HTC One S review
This 4.3in Android Ice Cream Sandwich handset comes with a 1.5GHz dual-core processor and lightweight chassis, but it's the all-day battery life which is the outstanding feature.
Design and Display
The 7.8mm thick chassis means the device is not much thicker than a pancake. The 119.5g weight, may not make it as light as the Samsung Galaxy S II (116g), but it is noticeably lighter than fellow Android ICS handset, the Samsung Galaxy Nexus (135g). When holding the One S for the first time, you won't believe the battery is sealed inside, it is so light.

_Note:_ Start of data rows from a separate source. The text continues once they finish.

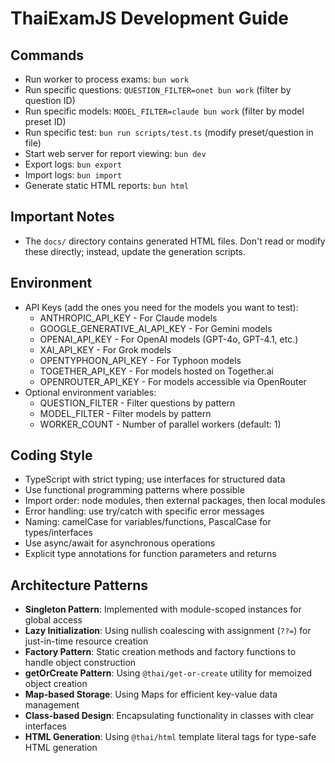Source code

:# ThaiExamJS Development Guide

## Commands

- Run worker to process exams: `bun work`
- Run specific questions: `QUESTION_FILTER=onet bun work` (filter by question ID)
- Run specific models: `MODEL_FILTER=claude bun work` (filter by model preset ID)
- Run specific test: `bun run scripts/test.ts` (modify preset/question in file)
- Start web server for report viewing: `bun dev`
- Export logs: `bun export`
- Import logs: `bun import`
- Generate static HTML reports: `bun html`

## Important Notes

- The `docs/` directory contains generated HTML files. Don't read or modify these directly; instead, update the generation scripts.

## Environment

- API Keys (add the ones you need for the models you want to test):
  - ANTHROPIC_API_KEY - For Claude models
  - GOOGLE_GENERATIVE_AI_API_KEY - For Gemini models
  - OPENAI_API_KEY - For OpenAI models (GPT-4o, GPT-4.1, etc.)
  - XAI_API_KEY - For Grok models
  - OPENTYPHOON_API_KEY - For Typhoon models
  - TOGETHER_API_KEY - For models hosted on Together.ai
  - OPENROUTER_API_KEY - For models accessible via OpenRouter
- Optional environment variables:
  - QUESTION_FILTER - Filter questions by pattern
  - MODEL_FILTER - Filter models by pattern
  - WORKER_COUNT - Number of parallel workers (default: 1)

## Coding Style

- TypeScript with strict typing; use interfaces for structured data
- Use functional programming patterns where possible
- Import order: node modules, then external packages, then local modules
- Error handling: use try/catch with specific error messages
- Naming: camelCase for variables/functions, PascalCase for types/interfaces
- Use async/await for asynchronous operations
- Explicit type annotations for function parameters and returns

## Architecture Patterns

- **Singleton Pattern**: Implemented with module-scoped instances for global access
- **Lazy Initialization**: Using nullish coalescing with assignment (`??=`) for just-in-time resource creation
- **Factory Pattern**: Static creation methods and factory functions to handle object construction
- **getOrCreate Pattern**: Using `@thai/get-or-create` utility for memoized object creation
- **Map-based Storage**: Using Maps for efficient key-value data management
- **Class-based Design**: Encapsulating functionality in classes with clear interfaces
- **HTML Generation**: Using `@thai/html` template literal tags for type-safe HTML generation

HTC has created speaker holes using micro-drilling instead of cutting out a chuck of the chassis and using a plastic grill. This might be a small detail, but provides an exceptional boost to call clarity. Noise cancelling has also been enhanced and we were surprised at the clarity of phone calls when walking down noisy streets such as Tottenham Court Road and Euston Road.
Access to the microSIM slot is provided by flicking off a piece from the back cover. This does feel flimsy, and is the only part of the design which we are not too keen on.

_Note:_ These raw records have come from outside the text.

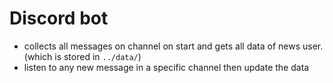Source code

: # Discord bot

- collects all messages on channel on start and gets all data of news user. (which is stored in `../data/`)
- listen to any new message in a specific channel then update the data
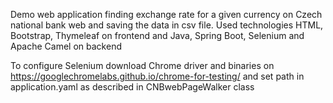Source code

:Demo web application finding exchange rate for a given currency on Czech national bank web and saving the data in csv file. 
Used technologies HTML, Bootstrap, Thymeleaf on frontend and Java, Spring Boot, Selenium and Apache Camel on backend

To configure Selenium download Chrome driver and binaries on https://googlechromelabs.github.io/chrome-for-testing/
and set path in application.yaml as described in CNBwebPageWalker class
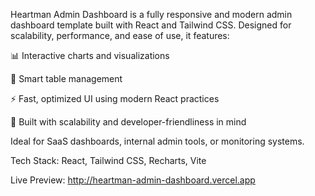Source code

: Heartman Admin Dashboard is a fully responsive and modern admin dashboard template built with React and Tailwind CSS. Designed for scalability, performance, and ease of use, it features:

📊 Interactive charts and visualizations

📁 Smart table management

⚡ Fast, optimized UI using modern React practices

🎯 Built with scalability and developer-friendliness in mind


Ideal for SaaS dashboards, internal admin tools, or monitoring systems.

Tech Stack: React, Tailwind CSS, Recharts, Vite

Live Preview: http://heartman-admin-dashboard.vercel.app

The 4.3in display uses Super AMOLED technology, which provides a 540 x 960 resolution and has a pixel density of 256ppi. This isn't as crisp or bright as the Super IPS screen found on the HTC One X, which has a 720 x 1280 resolution and a pixel density of 312 ppi. However, we had no issues with clarity or colour reproduction provided by the One S.
AMOLED technology is known for providing bright images, and this is particularly noticeable when watching videos. HTC has found the balance between delivering good picture quality and battery life.